Differential Inhibition of Nav1.7 and Neuropathic Pain by Hybridoma-Produced and Recombinant Monoclonal Antibodies that Target Nav1.7

Differential activities of Nav1.7-targeting monoclonal antibodies
  • Sangsu Bang
  • Jiho Yoo
  • Xingrui Gong
  • Di Liu
  • Qingjian Han
  • Xin Luo
  • Wonseok Chang
  • Gang Chen
  • Sang-Taek Im
  • Yong Ho Kim
  • Judith A. Strong
  • Ma-Zhong Zhang
  • Jun-Ming ZhangEmail author
  • Seok-Yong LeeEmail author
  • Ru-Rong JiEmail author
Original Article

Abstract

The voltage-gated Na+ channel subtype Nav1.7 is important for pain and itch in rodents and humans. We previously showed that a Nav1.7-targeting monoclonal antibody (SVmab) reduces Na+ currents and pain and itch responses in mice. Here, we investigated whether recombinant SVmab (rSVmab) binds to and blocks Nav1.7 similar to SVmab. ELISA tests revealed that SVmab was capable of binding to Nav1.7-expressing HEK293 cells, mouse DRG neurons, human nerve tissue, and the voltage-sensor domain II of Nav1.7. In contrast, rSVmab showed no or weak binding to Nav1.7 in these tests. Patch-clamp recordings showed that SVmab, but not rSVmab, markedly inhibited Na+ currents in Nav1.7-expressing HEK293 cells. Notably, electrical field stimulation increased the blocking activity of SVmab and rSVmab in Nav1.7-expressing HEK293 cells.
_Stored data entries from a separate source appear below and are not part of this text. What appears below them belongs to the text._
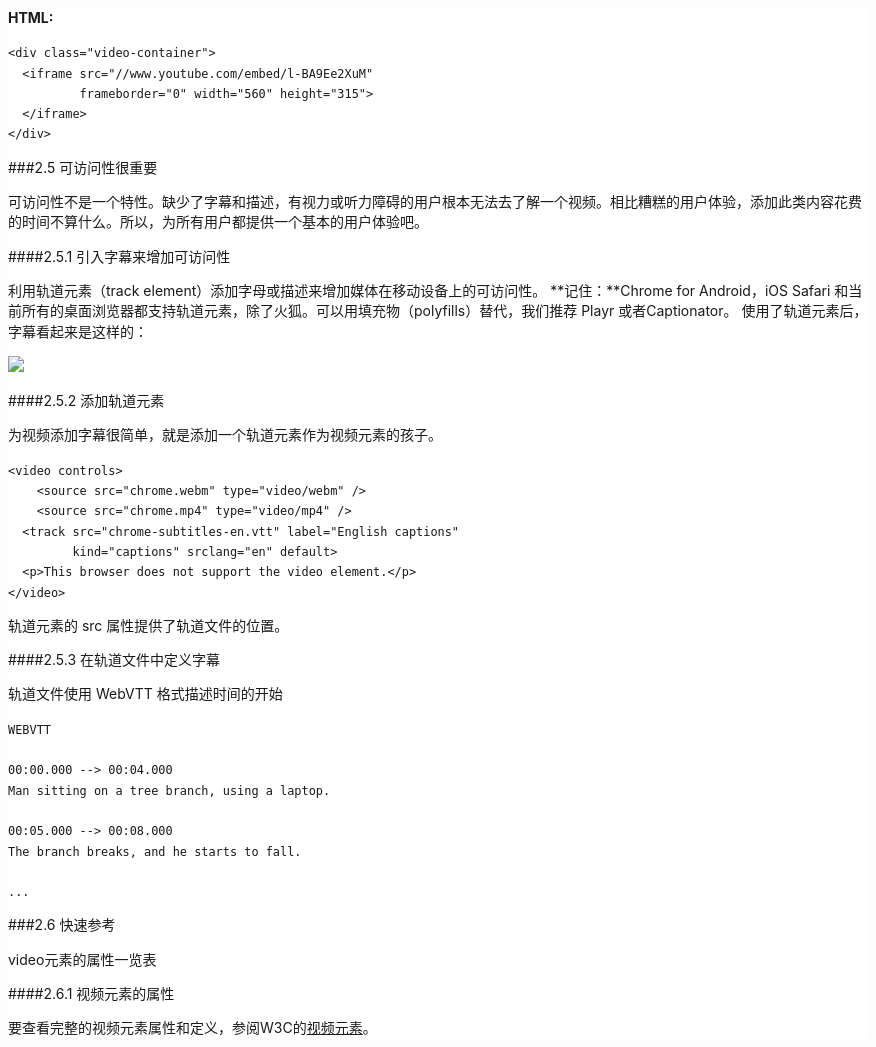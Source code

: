 **HTML:**

    <div class="video-container">
      <iframe src="//www.youtube.com/embed/l-BA9Ee2XuM"
              frameborder="0" width="560" height="315">
      </iframe>
    </div>



###2.5 可访问性很重要

可访问性不是一个特性。缺少了字幕和描述，有视力或听力障碍的用户根本无法去了解一个视频。相比糟糕的用户体验，添加此类内容花费的时间不算什么。所以，为所有用户都提供一个基本的用户体验吧。

####2.5.1 引入字幕来增加可访问性

利用轨道元素（track element）添加字母或描述来增加媒体在移动设备上的可访问性。
**记住：**Chrome for Android，iOS Safari 和当前所有的桌面浏览器都支持轨道元素，除了火狐。可以用填充物（polyfills）替代，我们推荐 Playr 或者Captionator。
使用了轨道元素后，字幕看起来是这样的：

![](http://gtms01.alicdn.com/tps/i1/TB1IK8XGXXXXXcwXXXX09MwNpXX-819-491.jpg)


####2.5.2 添加轨道元素

为视频添加字幕很简单，就是添加一个轨道元素作为视频元素的孩子。
    
    <video controls>
        <source src="chrome.webm" type="video/webm" />
        <source src="chrome.mp4" type="video/mp4" />
      <track src="chrome-subtitles-en.vtt" label="English captions"
             kind="captions" srclang="en" default>
      <p>This browser does not support the video element.</p>
    </video>

轨道元素的 src 属性提供了轨道文件的位置。


####2.5.3 在轨道文件中定义字幕

轨道文件使用 WebVTT 格式描述时间的开始

    
    WEBVTT

    00:00.000 --> 00:04.000
    Man sitting on a tree branch, using a laptop.

    00:05.000 --> 00:08.000
    The branch breaks, and he starts to fall.

    ...

###2.6 快速参考

video元素的属性一览表

####2.6.1 视频元素的属性

要查看完整的视频元素属性和定义，参阅W3C的[视频元素](http://www.w3.org/TR/html5/embedded-content-0.html#the-video-element)。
SVmab was more effective than rSVmab in inhibiting paclitaxel-induced mechanical allodynia. SVmab also bound to human DRG neurons and inhibited their Na+ currents. Finally, potential reasons for the differential efficacy of SVmab and rSVmab and future directions are discussed.

Keywords

Primary afferent neuron Patch clamping (electrophysiology) Sodium channels Animal models 

Notes

Acknowledgements

This work was supported by National Institutes of Health Grants R01NS89479, R01NS045594 and R01NS055860.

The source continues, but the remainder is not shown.